DATASET CONTENT section start

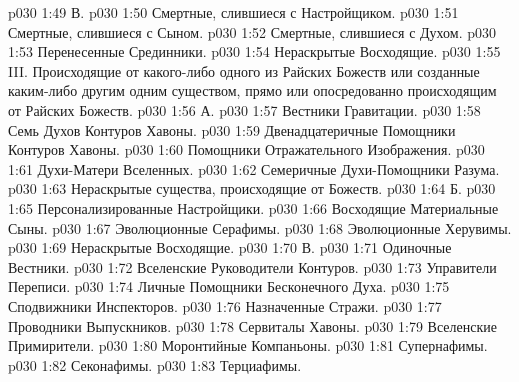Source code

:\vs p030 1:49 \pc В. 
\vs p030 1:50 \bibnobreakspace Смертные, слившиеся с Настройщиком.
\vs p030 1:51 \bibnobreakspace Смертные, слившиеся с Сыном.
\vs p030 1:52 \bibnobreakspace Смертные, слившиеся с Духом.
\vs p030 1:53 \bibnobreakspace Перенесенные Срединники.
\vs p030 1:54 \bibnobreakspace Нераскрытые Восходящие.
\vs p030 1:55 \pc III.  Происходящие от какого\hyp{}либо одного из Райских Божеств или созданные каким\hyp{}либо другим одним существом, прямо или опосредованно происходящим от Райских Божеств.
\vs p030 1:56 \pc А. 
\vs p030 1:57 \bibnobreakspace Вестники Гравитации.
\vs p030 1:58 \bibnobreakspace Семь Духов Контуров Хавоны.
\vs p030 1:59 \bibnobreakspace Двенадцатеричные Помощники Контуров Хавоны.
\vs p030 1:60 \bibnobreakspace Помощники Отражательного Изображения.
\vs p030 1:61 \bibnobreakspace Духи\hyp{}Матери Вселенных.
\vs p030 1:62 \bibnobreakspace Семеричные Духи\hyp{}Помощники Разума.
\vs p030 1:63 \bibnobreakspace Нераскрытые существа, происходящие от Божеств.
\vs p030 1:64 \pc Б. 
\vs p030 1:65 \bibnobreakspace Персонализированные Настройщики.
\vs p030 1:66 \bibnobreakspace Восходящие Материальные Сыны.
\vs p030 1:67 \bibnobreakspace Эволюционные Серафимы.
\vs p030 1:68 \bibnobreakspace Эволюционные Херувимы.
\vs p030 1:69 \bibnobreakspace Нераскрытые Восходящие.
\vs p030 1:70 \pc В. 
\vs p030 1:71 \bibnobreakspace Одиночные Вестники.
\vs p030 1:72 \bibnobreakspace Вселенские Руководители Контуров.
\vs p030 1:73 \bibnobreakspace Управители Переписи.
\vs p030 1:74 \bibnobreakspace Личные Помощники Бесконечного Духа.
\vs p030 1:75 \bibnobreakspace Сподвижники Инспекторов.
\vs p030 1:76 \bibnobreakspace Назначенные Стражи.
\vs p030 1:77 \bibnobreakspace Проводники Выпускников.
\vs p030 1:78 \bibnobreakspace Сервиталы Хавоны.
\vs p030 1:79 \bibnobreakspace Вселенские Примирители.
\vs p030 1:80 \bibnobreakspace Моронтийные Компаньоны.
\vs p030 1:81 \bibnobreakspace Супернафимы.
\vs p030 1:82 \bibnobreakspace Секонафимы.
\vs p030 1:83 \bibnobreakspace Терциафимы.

DATASET CONTENT section end
DATASET CONTENT section start

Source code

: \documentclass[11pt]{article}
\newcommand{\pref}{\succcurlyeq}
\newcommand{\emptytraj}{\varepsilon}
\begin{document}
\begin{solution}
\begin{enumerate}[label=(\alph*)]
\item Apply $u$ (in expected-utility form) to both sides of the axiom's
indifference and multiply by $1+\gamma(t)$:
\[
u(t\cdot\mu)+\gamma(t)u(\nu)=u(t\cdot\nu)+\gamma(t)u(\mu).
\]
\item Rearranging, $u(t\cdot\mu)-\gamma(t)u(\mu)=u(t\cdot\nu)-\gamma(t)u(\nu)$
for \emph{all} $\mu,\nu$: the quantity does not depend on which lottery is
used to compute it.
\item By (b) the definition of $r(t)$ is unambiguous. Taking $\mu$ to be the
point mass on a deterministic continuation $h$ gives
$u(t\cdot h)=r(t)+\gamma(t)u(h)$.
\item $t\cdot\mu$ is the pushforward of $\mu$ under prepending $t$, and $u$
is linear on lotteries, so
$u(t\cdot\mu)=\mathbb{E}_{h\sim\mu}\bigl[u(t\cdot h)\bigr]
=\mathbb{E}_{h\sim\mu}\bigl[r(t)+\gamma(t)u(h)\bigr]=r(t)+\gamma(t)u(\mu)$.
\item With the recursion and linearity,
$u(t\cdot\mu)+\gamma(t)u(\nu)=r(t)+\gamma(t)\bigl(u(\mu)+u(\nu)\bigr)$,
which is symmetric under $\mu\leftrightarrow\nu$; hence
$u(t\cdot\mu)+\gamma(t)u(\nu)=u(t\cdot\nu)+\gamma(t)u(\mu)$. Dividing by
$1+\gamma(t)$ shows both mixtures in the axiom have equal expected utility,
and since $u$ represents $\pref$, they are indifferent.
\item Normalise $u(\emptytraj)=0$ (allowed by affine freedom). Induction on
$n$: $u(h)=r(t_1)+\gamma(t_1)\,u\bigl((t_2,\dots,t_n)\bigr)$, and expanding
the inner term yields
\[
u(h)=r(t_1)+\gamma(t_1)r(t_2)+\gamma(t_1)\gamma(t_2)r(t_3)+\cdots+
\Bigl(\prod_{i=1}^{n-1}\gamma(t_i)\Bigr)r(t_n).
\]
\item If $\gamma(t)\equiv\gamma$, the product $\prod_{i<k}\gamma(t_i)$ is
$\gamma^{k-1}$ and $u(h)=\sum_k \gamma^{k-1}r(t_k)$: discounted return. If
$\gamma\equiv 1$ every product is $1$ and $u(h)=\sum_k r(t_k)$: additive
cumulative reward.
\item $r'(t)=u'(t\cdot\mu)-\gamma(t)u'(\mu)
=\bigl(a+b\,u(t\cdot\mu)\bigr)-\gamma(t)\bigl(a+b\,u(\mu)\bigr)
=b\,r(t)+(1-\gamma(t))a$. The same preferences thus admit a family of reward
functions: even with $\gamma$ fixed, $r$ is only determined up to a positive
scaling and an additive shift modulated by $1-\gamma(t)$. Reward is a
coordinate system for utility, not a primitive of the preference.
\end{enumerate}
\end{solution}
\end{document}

DATASET CONTENT section end

:: INSTRUCTIONS TO FOLLOW ::
Taking the material above, extract exactly and only the lines from the line with "происходящие от Божеств." to the line with "1:83 \bibnobreakspace Терциафимы.", inclusive of both.

:: RESPONSE BELOW ::
\vs p030 1:63 \bibnobreakspace Нераскрытые существа, происходящие от Божеств.
\vs p030 1:64 \pc Б. 
\vs p030 1:65 \bibnobreakspace Персонализированные Настройщики.
\vs p030 1:66 \bibnobreakspace Восходящие Материальные Сыны.
\vs p030 1:67 \bibnobreakspace Эволюционные Серафимы.
\vs p030 1:68 \bibnobreakspace Эволюционные Херувимы.
\vs p030 1:69 \bibnobreakspace Нераскрытые Восходящие.
\vs p030 1:70 \pc В. 
\vs p030 1:71 \bibnobreakspace Одиночные Вестники.
\vs p030 1:72 \bibnobreakspace Вселенские Руководители Контуров.
\vs p030 1:73 \bibnobreakspace Управители Переписи.
\vs p030 1:74 \bibnobreakspace Личные Помощники Бесконечного Духа.
\vs p030 1:75 \bibnobreakspace Сподвижники Инспекторов.
\vs p030 1:76 \bibnobreakspace Назначенные Стражи.
\vs p030 1:77 \bibnobreakspace Проводники Выпускников.
\vs p030 1:78 \bibnobreakspace Сервиталы Хавоны.
\vs p030 1:79 \bibnobreakspace Вселенские Примирители.
\vs p030 1:80 \bibnobreakspace Моронтийные Компаньоны.
\vs p030 1:81 \bibnobreakspace Супернафимы.
\vs p030 1:82 \bibnobreakspace Секонафимы.
\vs p030 1:83 \bibnobreakspace Терциафимы.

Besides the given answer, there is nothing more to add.